I’d been a little curious about Versu ever since it came out, and a talk I heard at GDC this year did nothing to reduce my enthusiasm. So I figured I’d try it out on the plane ride to Japan.
Unfortunately, there was a flaw in my plan: when I downloaded the game, I realized that it wouldn’t play without a network connection. Now, maybe there’s a good reason for this: maybe the game does more computation than my iPad could handle. Or maybe Linden Labs didn’t think twice about doing it that way: that’s the way they do things. Or maybe they did think twice, but they decided it was best from a maintainability/portability point of view. Or maybe they have some economic reason for doing it that way. Maybe there’s even a reason why it’s better for users, I just can’t think of one.
Who knows; at any rate, not what I expected. And, to be honest, I felt a little bit like I was getting my own Sim City experience. My mood wasn’t helped when, a week later, I was playing the game, and I lost half an hour of play time because it couldn’t sync with the server on one turn. (Yes, I realize that text adventures have been training me for decades to save regularly, but surely that’s a bug, not a feature, especially in iPad games?)

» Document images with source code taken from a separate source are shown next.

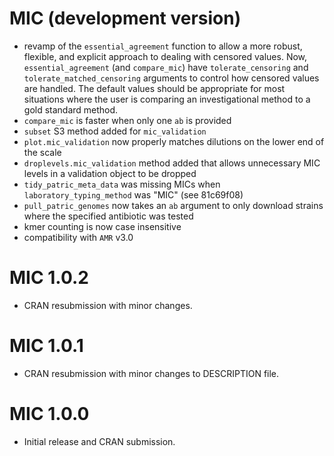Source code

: # MIC (development version)

*  revamp of the `essential_agreement` function to allow a more robust, flexible,
and explicit approach to dealing with censored values. Now, `essential_agreement`
(and `compare_mic`) have `tolerate_censoring` and `tolerate_matched_censoring`
arguments to control how censored values are handled. The default values should
be appropriate for most situations where the user is comparing an investigational
method to a gold standard method.
* `compare_mic` is faster when only one `ab` is provided
* `subset` S3 method added for `mic_validation`
* `plot.mic_validation` now properly matches dilutions on the lower end of the
scale
* `droplevels.mic_validation` method added that allows unnecessary MIC levels
in a validation object to be dropped
* `tidy_patric_meta_data` was missing MICs when `laboratory_typing_method` was
"MIC" (see 81c69f08)
* `pull_patric_genomes` now takes an `ab` argument to only download strains
where the specified antibiotic was tested
* kmer counting is now case insensitive
* compatibility with `AMR` v3.0

# MIC 1.0.2

* CRAN resubmission with minor changes.

# MIC 1.0.1

* CRAN resubmission with minor changes to DESCRIPTION file.

# MIC 1.0.0

* Initial release and CRAN submission.


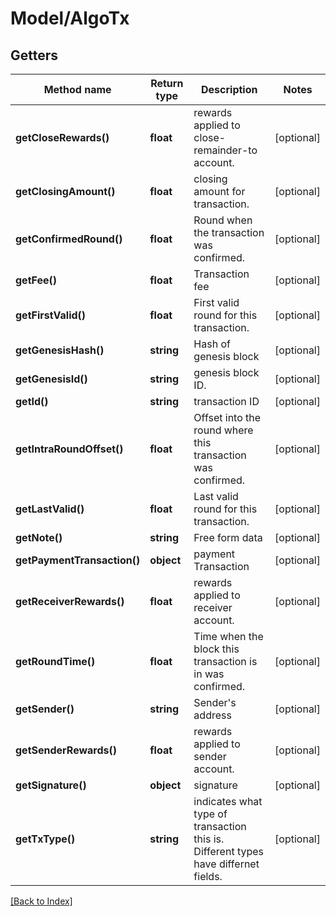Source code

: # Model/AlgoTx

## Getters

Method name | Return type | Description | Notes
------------ | ------------- | ------------- | -------------
**getCloseRewards()** | **float** | rewards applied to close-remainder-to account. | [optional]
**getClosingAmount()** | **float** | closing amount for transaction. | [optional]
**getConfirmedRound()** | **float** | Round when the transaction was confirmed. | [optional]
**getFee()** | **float** | Transaction fee | [optional]
**getFirstValid()** | **float** | First valid round for this transaction. | [optional]
**getGenesisHash()** | **string** | Hash of genesis block | [optional]
**getGenesisId()** | **string** | genesis block ID. | [optional]
**getId()** | **string** | transaction ID | [optional]
**getIntraRoundOffset()** | **float** | Offset into the round where this transaction was confirmed. | [optional]
**getLastValid()** | **float** | Last valid round for this transaction. | [optional]
**getNote()** | **string** | Free form data | [optional]
**getPaymentTransaction()** | **object** | payment Transaction | [optional]
**getReceiverRewards()** | **float** | rewards applied to receiver account. | [optional]
**getRoundTime()** | **float** | Time when the block this transaction is in was confirmed. | [optional]
**getSender()** | **string** | Sender's address | [optional]
**getSenderRewards()** | **float** | rewards applied to sender account. | [optional]
**getSignature()** | **object** | signature | [optional]
**getTxType()** | **string** | indicates what type of transaction this is. Different types have differnet fields. | [optional]

[[Back to Index]](../index.md)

Server interactions aside, what did I think about Versu? I’m glad to have spent a few hours with it: I went through all four scenarios multiple times. But I can’t say I felt too satisfied after that.
Not sure what’s going on there. Maybe it felt like a tech demo? Maybe the themes of the stories didn’t work for me? Maybe I just wasn’t in the mood? Maybe the mechanics need to evolve a bit more? Maybe I prefer either explicit narrative or else sandbox mechanics, whereas this middle ground of exploring a pre-existing narrative space doesn’t work as well for me?
Hard to say; and I certainly won’t swear off playing more stories that use the Versu machinery in the future. But I won’t spend time waiting for stories more to my taste to come along, either.